Data section: Begin

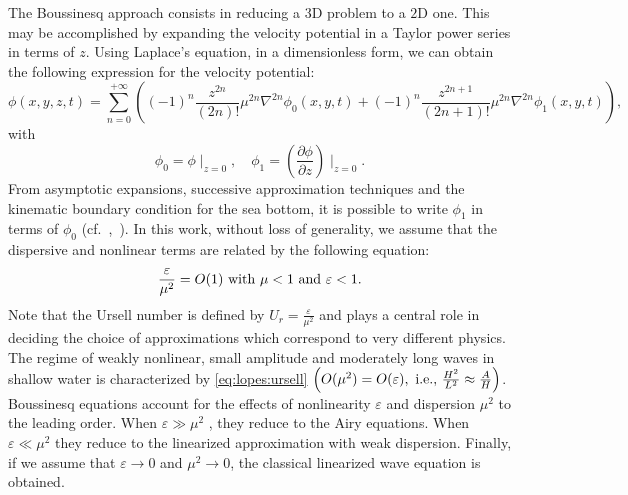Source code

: The Boussinesq approach consists in reducing a $3$D problem
to a $2$D one.  This may be accomplished by expanding the
velocity potential in a Taylor power series in terms of $z$.
Using Laplace's equation, in a dimensionless form, we can
obtain the following expression for the velocity potential:
\begin{equation}
\phi(x,y,z,t)=\sum_{n=0}^{+\infty}\left((-1)^n\frac{z^{2n}}{(2n)!}\mu^{2n}\nabla^{2n}\phi_0(x,y,t)+
(-1)^n
\frac{z^{2n+1}}{(2n+1)!}\mu^{2n}\nabla^{2n}\phi_1(x,y,t)\right),
\end{equation}
with
\begin{equation}
\phi_0=\phi\mid_{ z=0},\quad
\phi_1=\left(\frac{\partial \phi}{\partial z}\right)\mid_{z=0}\!.
\end{equation}
From asymptotic expansions, successive approximation
techniques and the kinematic boundary condition for the sea
bottom, it is possible to write $\phi_1$ in terms of
$\phi_0$ (cf.~\cite{ChenLiu1994},~\cite{ZhaoTengCheng2004}).
In this work, without loss of generality, we assume that the
dispersive and nonlinear terms are related by the following
equation:
\begin{equation}\label{eq:lopes:ursell}
\frac{\varepsilon}{\mu^2}=O(1)\ {\rm with}\ \mu<1\ {\rm
  and}\ \varepsilon<1.
\end{equation}
Note that the Ursell number is defined by $\displaystyle
U_r=\frac{\varepsilon}{\mu^2}$ and plays a central role in
deciding the choice of approximations which correspond to
very different physics.  The regime of weakly nonlinear,
small amplitude and moderately long waves in shallow water
is characterized by \eqref{eq:lopes:ursell}
$\left(O(\mu^2)=O(\varepsilon), {\ \rm i.e.,\ }
\frac{H^2}{L^2}\approx\frac{A}{H} \right)$.  Boussinesq
equations account for the effects of nonlinearity
$\varepsilon$ and dispersion $\mu^2$ to the leading order.
When $\varepsilon\gg \mu^2$ , they reduce to the Airy
equations.  When $\varepsilon\ll \mu^2$ they reduce to the
linearized approximation with weak dispersion.  Finally, if
we assume that $\varepsilon\rightarrow 0$ and
$\mu^2\rightarrow 0$, the classical linearized wave equation
is obtained.

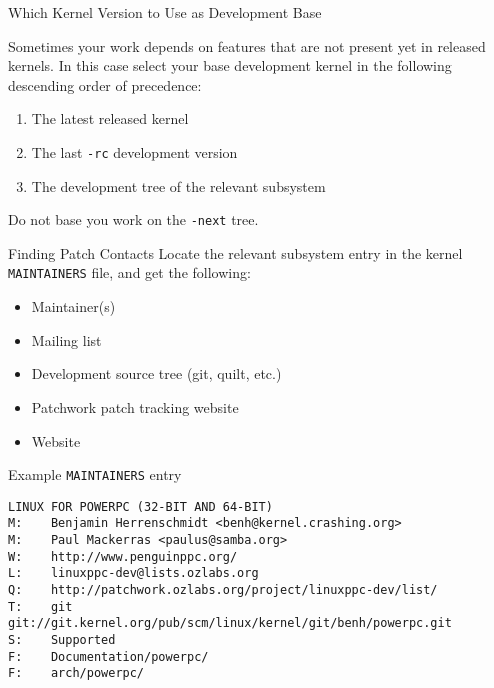 \documentclass{beamer}
\begin{document}
\begin{frame}{Which Kernel Version to Use as Development Base}

  Sometimes your work depends on features that are not present yet in
  released kernels. In this case select your base development kernel
  in the following descending order of precedence:

  \begin{enumerate}
  \item The latest released kernel
  \item The last \texttt{-rc} development version
  \item The development tree of the relevant subsystem
  \end{enumerate}

  Do not base you work on the \texttt{-next} tree.
\end{frame}

\begin{frame}[fragile]{Finding Patch Contacts}
  Locate the relevant subsystem entry in the kernel
  \texttt{MAINTAINERS} file, and get the following:
  \begin{itemize}
  \item Maintainer(s)
  \item Mailing list
  \item Development source tree (git, quilt, etc.)
  \item Patchwork patch tracking website
  \item Website
  \end{itemize}

  \begin{exampleblock}{Example \texttt{MAINTAINERS} entry}
    \begin{Verbatim}[fontsize=\scriptsize]
LINUX FOR POWERPC (32-BIT AND 64-BIT)
M:    Benjamin Herrenschmidt <benh@kernel.crashing.org>
M:    Paul Mackerras <paulus@samba.org>
W:    http://www.penguinppc.org/
L:    linuxppc-dev@lists.ozlabs.org
Q:    http://patchwork.ozlabs.org/project/linuxppc-dev/list/
T:    git git://git.kernel.org/pub/scm/linux/kernel/git/benh/powerpc.git
S:    Supported
F:    Documentation/powerpc/
F:    arch/powerpc/
    \end{Verbatim}
  \end{exampleblock}
\end{frame}
\end{document}
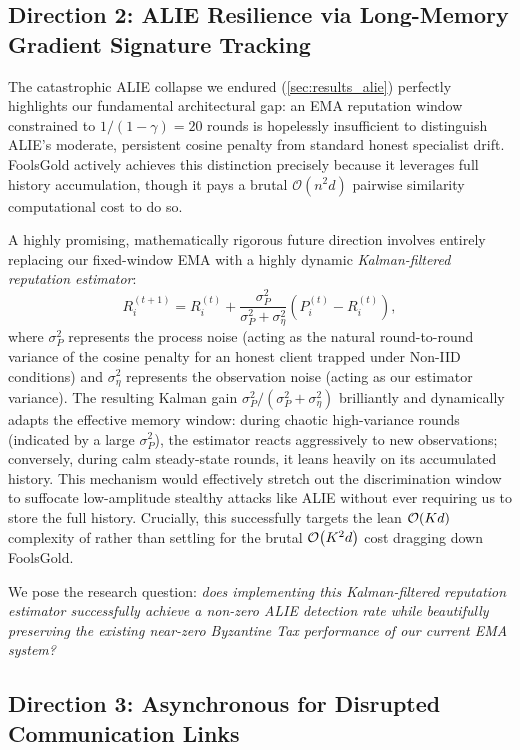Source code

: \documentclass[../main.tex]{subfiles}
\begin{document}
\subsection{Direction 2: ALIE Resilience via Long-Memory Gradient Signature Tracking}
\label{sec:future_alie}

The catastrophic ALIE collapse we endured (\cref{sec:results_alie}) perfectly highlights our fundamental architectural gap: an EMA reputation window constrained to $1/(1-\gamma) = 20$ rounds is hopelessly insufficient to distinguish ALIE's moderate, persistent cosine penalty from standard honest specialist drift. FoolsGold actively achieves this distinction precisely because it leverages full history accumulation, though it pays a brutal $\mathcal{O}(n^2 d)$ pairwise similarity computational cost to do so.

A highly promising, mathematically rigorous future direction involves entirely replacing our fixed-window EMA with a highly dynamic \emph{Kalman-filtered reputation estimator}:
\begin{equation}
    R_i^{(t+1)} = R_i^{(t)} + \frac{\sigma_P^2}{\sigma_P^2 + \sigma_\eta^2}\left(P_i^{(t)} - R_i^{(t)}\right),
    \label{eq:future_kalman}
\end{equation}
where $\sigma_P^2$ represents the process noise (acting as the natural round-to-round variance of the cosine penalty for an honest client trapped under Non-IID conditions) and $\sigma_\eta^2$ represents the observation noise (acting as our estimator variance). The resulting Kalman gain $\sigma_P^2/(\sigma_P^2 + \sigma_\eta^2)$ brilliantly and dynamically adapts the effective memory window: during chaotic high-variance rounds (indicated by a large $\sigma_P^2$), the estimator reacts aggressively to new observations; conversely, during calm steady-state rounds, it leans heavily on its accumulated history. This mechanism would effectively stretch out the discrimination window to suffocate low-amplitude stealthy attacks like ALIE without ever requiring us to store the full history. Crucially, this successfully targets the lean $\Ocal{\nclients d}$ complexity of \aegis{} rather than settling for the brutal $\Ocal{\nclients^2 d}$ cost dragging down FoolsGold.

We pose the research question: \emph{does implementing this Kalman-filtered reputation estimator successfully achieve a non-zero ALIE detection rate while beautifully preserving the existing near-zero Byzantine Tax performance of our current EMA system?}

\subsection{Direction 3: Asynchronous \aegis{} for Disrupted Communication Links}
\label{sec:future_async}
\end{document}

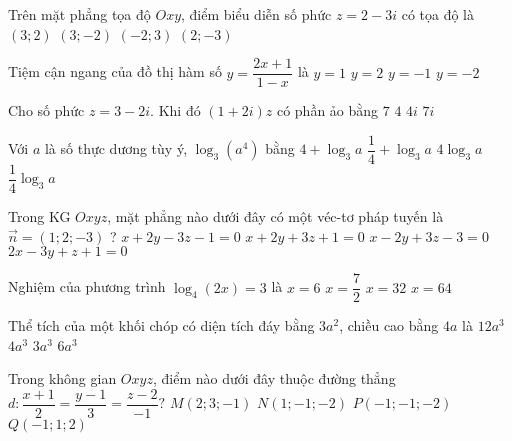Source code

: \begin{ex}%
Trên mặt phẳng tọa độ $Oxy$, điểm biểu diễn số phức $z=2-3 i$ có tọa độ là
\choice
{$(3 ; 2)$}
{$(3 ;-2)$}
{$(-2 ; 3)$}
{\True $(2 ;-3)$}
\end{ex}
\begin{ex}%
Tiệm cận ngang của đồ thị hàm số $y=\dfrac{2 x+1}{1-x}$ là
\choice
{ $y=1$}
{$y=2$}
{$y=-1$}
{\True $y=-2$}
\end{ex}
\begin{ex}%
Cho số phức $z=3-2i$. Khi đó $(1+2i)z$ có phần ảo bằng
\choice
{$7$}
{$4$}
{\True $4i$}
{$7i$}
\end{ex}
\begin{ex}%
Với $a$ là số thực dương tùy ý, $\log _3\left(a^4\right)$ bằng
\choice
{$4+\log _3 a$}
{$\dfrac{1}{4}+\log _3 a$}
{\True $4 \log _3 a$}
{$\dfrac{1}{4} \log _3 a$}
\end{ex}
\begin{ex}%
Trong KG $Oxyz$, mặt phẳng nào dưới đây có một véc-tơ pháp tuyến là $\vec{n}=(1 ; 2 ;-3)$ ?
\choice
{\True $x+2y-3z-1=0$}
{$x+2y+3z+1=0$}
{$x-2y+3z-3=0$}
{$2x-3y+z+1=0$}
\end{ex}
\begin{ex}%
Nghiệm của phương trình $\log _4(2 x)=3$ là
\choice
{$x=6$}
{$x=\dfrac{7}{2}$}
{\True $x=32$}
{$x=64$}
\end{ex}
\begin{ex}%
	Thể tích của một khối chóp có diện tích đáy bằng $3a^2$, chiều cao bằng $4a$ là
	\choice
	{ $12 a^3$}
	{\True $4 a^3$}
	{$3 a^3$}
	{$6 a^3$}
\end{ex}
\begin{ex}%
	Trong không gian $O x y z$, điểm nào dưới đây thuộc đường thẳng $d: \dfrac{x+1}{2}=\dfrac{y-1}{3}=\dfrac{z-2}{-1} ?$
	\choice
	{$M(2 ; 3 ;-1)$}
	{$N(1 ;-1 ;-2)$}
	{$P(-1 ;-1 ;-2)$}
	{\True $Q(-1 ; 1 ; 2)$}
\end{ex}
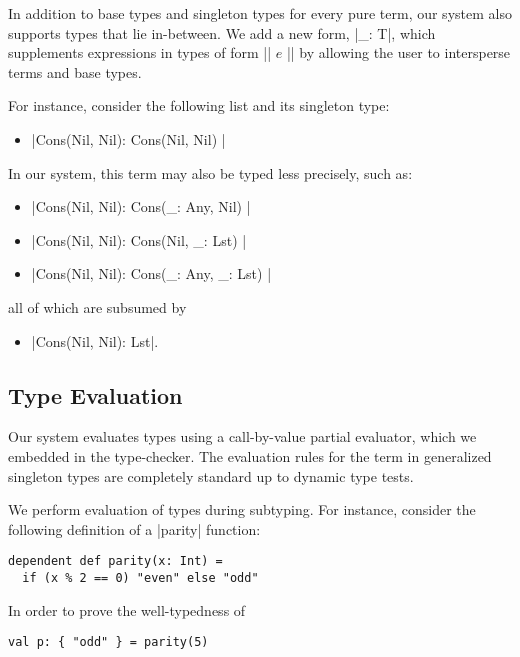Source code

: In addition to base types and singleton types for every pure term, our system also supports types that lie in-between. We add a new form, |_: T|, which supplements expressions in types of form |{| $e$ |}| by allowing the user to intersperse terms and base types.

For instance, consider the following list and its singleton type:

\begin{itemize}
  \item |Cons(Nil, Nil): { Cons(Nil, Nil) }|
\end{itemize}

In our system, this term may also be typed less precisely, such as:

\begin{itemize}
  \item |Cons(Nil, Nil): { Cons(_: Any, Nil) }|
  \item |Cons(Nil, Nil): { Cons(Nil, _: Lst) }|
  \item |Cons(Nil, Nil): { Cons(_: Any, _: Lst) }|
\end{itemize}

\noindent
all of which are subsumed by

\begin{itemize}
  \item |Cons(Nil, Nil): Lst|.
\end{itemize}

\subsection{Type Evaluation}

Our system evaluates types using a call-by-value partial evaluator, which we embedded in the type-checker.
The evaluation rules for the term in generalized singleton types are completely standard up to dynamic type tests.

We perform evaluation of types during subtyping.
For instance, consider the following definition of a |parity| function:

\begin{lstlisting}
dependent def parity(x: Int) =
  if (x % 2 == 0) "even" else "odd"
\end{lstlisting}

\noindent
In order to prove the well-typedness of

\begin{lstlisting}
val p: { "odd" } = parity(5)
\end{lstlisting}

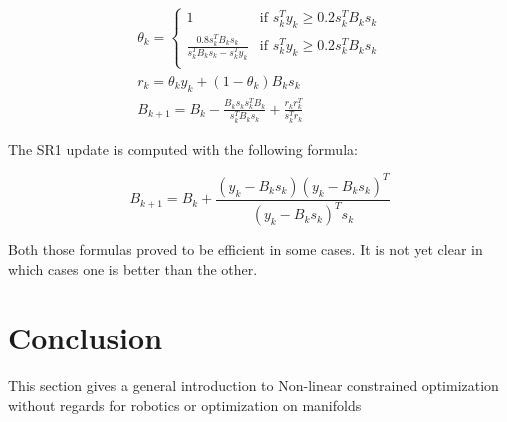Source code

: \begin{equation}
  \label{damped_BFGS}
\begin{split}
  \theta_k =
  \left\{
      \begin{array}{ll}
      1 & \text{if } s_k^Ty_k \geq 0.2s_k^TB_ks_k \\
      \frac{0.8s_k^TB_ks_k}{s_k^TB_ks_k-s_k^Ty_k} & \text{if } s_k^Ty_k \geq 0.2s_k^TB_ks_k \\
      \end{array}
      \right.\\
      r_k = \theta_k y_k + (1-\theta_k)B_ks_k\\
      B_{k+1} = B_k - \frac{B_k s_k s_k^T B_k}{s_k^T B_k s_k} + \frac{r_k r_k^T}{s_k^T r_k}
\end{split}
\end{equation}

The SR1 update is computed with the following formula:

\begin{equation}
  \label{SR1}
  B_{k+1} = B_k + \frac{(y_k-B_ks_k)(y_k-B_ks_k)^T}{(y_k-B_ks_k)^Ts_k}
\end{equation}

Both those formulas proved to be efficient in some cases. It is not yet clear in which cases one is better than the other.

\section{Conclusion}
This section gives a general introduction to Non-linear constrained optimization without regards for robotics or optimization on manifolds


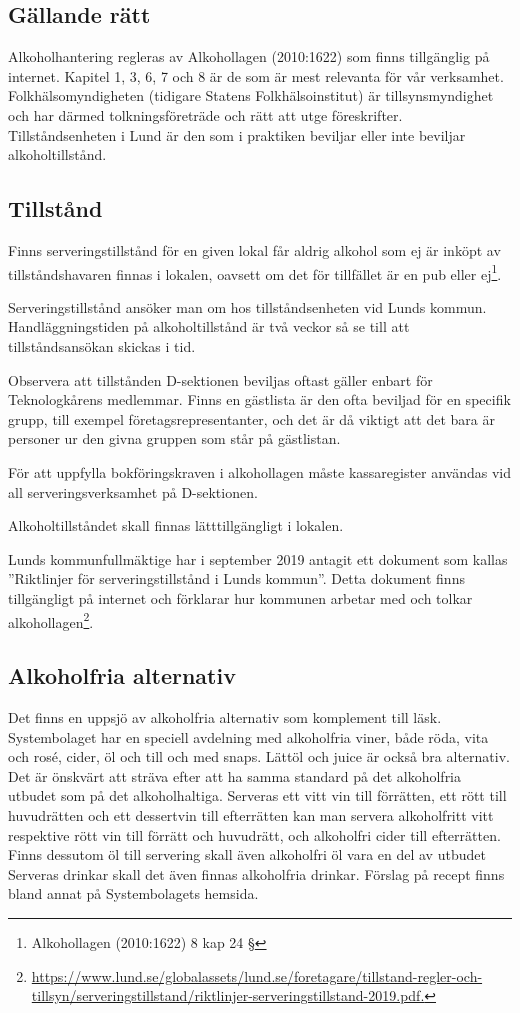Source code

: \documentclass[]{dsekprotokoll}
\begin{document}
\subsection{Gällande rätt}
Alkoholhantering regleras av Alkohollagen (2010:1622) som finns tillgänglig på internet.
Kapitel 1, 3, 6, 7 och 8 är de som är mest relevanta för vår verksamhet. Folkhälsomyndigheten (tidigare Statens Folkhälsoinstitut) är tillsynsmyndighet och har därmed tolkningsföreträde och rätt att utge föreskrifter. Tillståndsenheten i Lund är den som i praktiken beviljar eller inte beviljar alkoholtillstånd.

\subsection{Tillstånd}
Finns serveringstillstånd för en given lokal får aldrig alkohol som ej är inköpt av tillståndshavaren finnas i lokalen, oavsett om det för tillfället är en pub eller ej\footnote{Alkohollagen (2010:1622) 8 kap 24 §}.

Serveringstillstånd ansöker man om hos tillståndsenheten vid Lunds kommun. Handläggningstiden på alkoholtillstånd är två veckor så se till att tillståndsansökan skickas i tid.

Observera att tillstånden D-sektionen beviljas oftast gäller enbart för Teknologkårens medlemmar. Finns en gästlista är den ofta beviljad för en specifik grupp, till exempel företagsrepresentanter, och det är då viktigt att det bara är personer ur den givna gruppen som står på gästlistan.

För att uppfylla bokföringskraven i alkohollagen måste kassaregister användas vid all
serveringsverksamhet på D-sektionen.

Alkoholtillståndet skall finnas lätttillgängligt i lokalen.

Lunds kommunfullmäktige har i september 2019 antagit ett dokument som kallas ''Riktlinjer för serveringstillstånd i Lunds kommun''. Detta dokument finns tillgängligt på internet och förklarar hur kommunen arbetar med och tolkar alkohollagen\footnote{\url{https://www.lund.se/globalassets/lund.se/foretagare/tillstand-regler-och-
        tillsyn/serveringstillstand/riktlinjer-serveringstillstand-2019.pdf.}
}.

\subsection{Alkoholfria alternativ}
Det finns en uppsjö av alkoholfria alternativ som komplement till läsk. Systembolaget har en speciell avdelning med alkoholfria viner, både röda, vita och rosé, cider, öl och till och med snaps. Lättöl och juice är också bra alternativ. Det är önskvärt att sträva efter att ha samma standard på det alkoholfria utbudet som på det alkoholhaltiga. Serveras ett vitt vin till förrätten, ett rött till huvudrätten och ett dessertvin till efterrätten kan man servera alkoholfritt vitt respektive rött vin till förrätt och huvudrätt, och alkoholfri cider till efterrätten. Finns dessutom öl till servering skall även alkoholfri öl vara en del av utbudet
Serveras drinkar skall det även finnas alkoholfria drinkar. Förslag på recept finns bland annat
på Systembolagets hemsida.
\end{document}
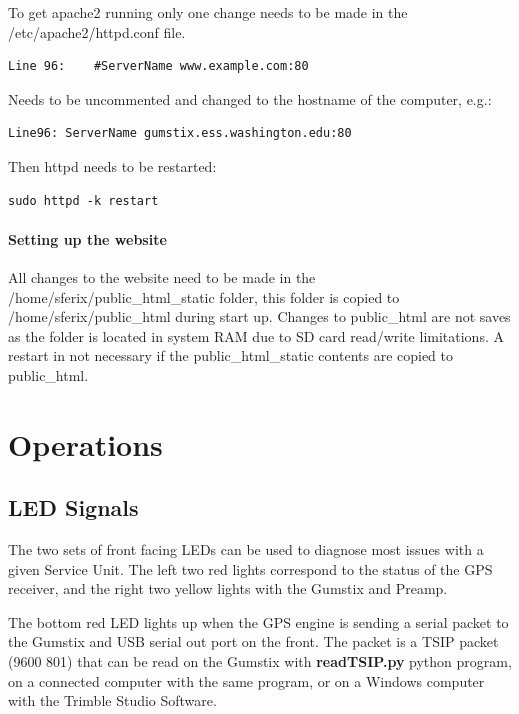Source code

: To get apache2 running only one change needs to be made in the /etc/apache2/httpd.conf file.

\begin{verbatim}
Line 96:	#ServerName www.example.com:80
\end{verbatim}

Needs to be uncommented and changed to the hostname of the computer, e.g.:

\begin{verbatim}
Line96:	ServerName gumstix.ess.washington.edu:80
\end{verbatim}

Then httpd needs to be restarted:

\begin{verbatim}
sudo httpd -k restart
\end{verbatim}

\paragraph{Setting up the website}

All changes to the website need to be made in the /home/sferix/public\_html\_static folder, this folder is copied to /home/sferix/public\_html during start up. Changes to public\_html are not saves as the folder is located in system RAM due to SD card read/write limitations. A restart in not necessary if the public\_html\_static contents are copied to public\_html.

\clearpage

\section{Operations}

\subsection{LED Signals}

The two sets of front facing LEDs can be used to diagnose most issues with a given Service Unit.
The left two red lights correspond to the status of the GPS receiver, and the right two yellow lights with the Gumstix and Preamp.

The bottom red LED lights up when the GPS engine is sending a serial packet to the Gumstix and USB serial out port on the front.
The packet is a TSIP packet (9600 801) that can be read on the Gumstix with {\bf readTSIP.py} python program, on a connected computer with the same program, or on a Windows computer with the Trimble Studio Software.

Data section: End

■ **The problem**
Could you set down, exactly as written, every line from the start of the records above through the line containing "the leading order.", leaving the pictures out?

■ **Solution**
Source code

: The Boussinesq approach consists in reducing a $3$D problem
to a $2$D one.  This may be accomplished by expanding the
velocity potential in a Taylor power series in terms of $z$.
Using Laplace's equation, in a dimensionless form, we can
obtain the following expression for the velocity potential:
\begin{equation}
\phi(x,y,z,t)=\sum_{n=0}^{+\infty}\left((-1)^n\frac{z^{2n}}{(2n)!}\mu^{2n}\nabla^{2n}\phi_0(x,y,t)+
(-1)^n
\frac{z^{2n+1}}{(2n+1)!}\mu^{2n}\nabla^{2n}\phi_1(x,y,t)\right),
\end{equation}
with
\begin{equation}
\phi_0=\phi\mid_{ z=0},\quad
\phi_1=\left(\frac{\partial \phi}{\partial z}\right)\mid_{z=0}\!.
\end{equation}
From asymptotic expansions, successive approximation
techniques and the kinematic boundary condition for the sea
bottom, it is possible to write $\phi_1$ in terms of
$\phi_0$ (cf.~\cite{ChenLiu1994},~\cite{ZhaoTengCheng2004}).
In this work, without loss of generality, we assume that the
dispersive and nonlinear terms are related by the following
equation:
\begin{equation}\label{eq:lopes:ursell}
\frac{\varepsilon}{\mu^2}=O(1)\ {\rm with}\ \mu<1\ {\rm
  and}\ \varepsilon<1.
\end{equation}
Note that the Ursell number is defined by $\displaystyle
U_r=\frac{\varepsilon}{\mu^2}$ and plays a central role in
deciding the choice of approximations which correspond to
very different physics.  The regime of weakly nonlinear,
small amplitude and moderately long waves in shallow water
is characterized by \eqref{eq:lopes:ursell}
$\left(O(\mu^2)=O(\varepsilon), {\ \rm i.e.,\ }
\frac{H^2}{L^2}\approx\frac{A}{H} \right)$.  Boussinesq
equations account for the effects of nonlinearity
$\varepsilon$ and dispersion $\mu^2$ to the leading order.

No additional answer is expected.